Exercise objective: Write out, from the entries below, exactly the lines that run between the lines holding "(BizTalk Server Sample)</span></span>" and "in this sample.</span></span>", inclusive, and stop there.

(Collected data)
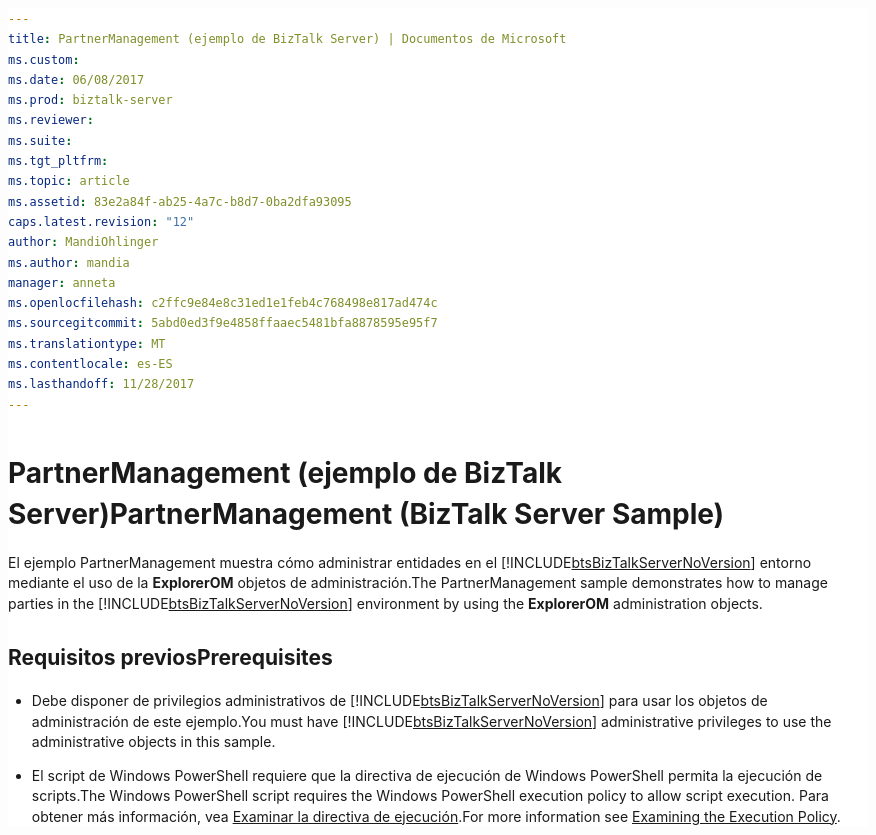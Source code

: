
 ```yaml
---
title: PartnerManagement (ejemplo de BizTalk Server) | Documentos de Microsoft
ms.custom: 
ms.date: 06/08/2017
ms.prod: biztalk-server
ms.reviewer: 
ms.suite: 
ms.tgt_pltfrm: 
ms.topic: article
ms.assetid: 83e2a84f-ab25-4a7c-b8d7-0ba2dfa93095
caps.latest.revision: "12"
author: MandiOhlinger
ms.author: mandia
manager: anneta
ms.openlocfilehash: c2ffc9e84e8c31ed1e1feb4c768498e817ad474c
ms.sourcegitcommit: 5abd0ed3f9e4858ffaaec5481bfa8878595e95f7
ms.translationtype: MT
ms.contentlocale: es-ES
ms.lasthandoff: 11/28/2017
---
```

# <a name="partnermanagement-biztalk-server-sample"></a><span data-ttu-id="a434e-102">PartnerManagement (ejemplo de BizTalk Server)</span><span class="sxs-lookup"><span data-stu-id="a434e-102">PartnerManagement (BizTalk Server Sample)</span></span>
<span data-ttu-id="a434e-103">El ejemplo PartnerManagement muestra cómo administrar entidades en el [!INCLUDE[btsBizTalkServerNoVersion](../includes/btsbiztalkservernoversion-md.md)] entorno mediante el uso de la **ExplorerOM** objetos de administración.</span><span class="sxs-lookup"><span data-stu-id="a434e-103">The PartnerManagement sample demonstrates how to manage parties in the [!INCLUDE[btsBizTalkServerNoVersion](../includes/btsbiztalkservernoversion-md.md)] environment by using the **ExplorerOM** administration objects.</span></span>  
  
## <a name="prerequisites"></a><span data-ttu-id="a434e-104">Requisitos previos</span><span class="sxs-lookup"><span data-stu-id="a434e-104">Prerequisites</span></span>  
  
-   <span data-ttu-id="a434e-105">Debe disponer de privilegios administrativos de [!INCLUDE[btsBizTalkServerNoVersion](../includes/btsbiztalkservernoversion-md.md)] para usar los objetos de administración de este ejemplo.</span><span class="sxs-lookup"><span data-stu-id="a434e-105">You must have [!INCLUDE[btsBizTalkServerNoVersion](../includes/btsbiztalkservernoversion-md.md)] administrative privileges to use the administrative objects in this sample.</span></span>  
  
-   <span data-ttu-id="a434e-106">El script de Windows PowerShell requiere que la directiva de ejecución de Windows PowerShell permita la ejecución de scripts.</span><span class="sxs-lookup"><span data-stu-id="a434e-106">The Windows PowerShell script requires the Windows PowerShell execution policy to allow script execution.</span></span> <span data-ttu-id="a434e-107">Para obtener más información, vea [Examinar la directiva de ejecución](http://go.microsoft.com/fwlink/?LinkId=128930).</span><span class="sxs-lookup"><span data-stu-id="a434e-107">For more information see [Examining the Execution Policy](http://go.microsoft.com/fwlink/?LinkId=128930).</span></span>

Result:
# <a name="partnermanagement-biztalk-server-sample"></a><span data-ttu-id="a434e-102">PartnerManagement (ejemplo de BizTalk Server)</span><span class="sxs-lookup"><span data-stu-id="a434e-102">PartnerManagement (BizTalk Server Sample)</span></span>
<span data-ttu-id="a434e-103">El ejemplo PartnerManagement muestra cómo administrar entidades en el [!INCLUDE[btsBizTalkServerNoVersion](../includes/btsbiztalkservernoversion-md.md)] entorno mediante el uso de la **ExplorerOM** objetos de administración.</span><span class="sxs-lookup"><span data-stu-id="a434e-103">The PartnerManagement sample demonstrates how to manage parties in the [!INCLUDE[btsBizTalkServerNoVersion](../includes/btsbiztalkservernoversion-md.md)] environment by using the **ExplorerOM** administration objects.</span></span>  
  
## <a name="prerequisites"></a><span data-ttu-id="a434e-104">Requisitos previos</span><span class="sxs-lookup"><span data-stu-id="a434e-104">Prerequisites</span></span>  
  
-   <span data-ttu-id="a434e-105">Debe disponer de privilegios administrativos de [!INCLUDE[btsBizTalkServerNoVersion](../includes/btsbiztalkservernoversion-md.md)] para usar los objetos de administración de este ejemplo.</span><span class="sxs-lookup"><span data-stu-id="a434e-105">You must have [!INCLUDE[btsBizTalkServerNoVersion](../includes/btsbiztalkservernoversion-md.md)] administrative privileges to use the administrative objects in this sample.</span></span>  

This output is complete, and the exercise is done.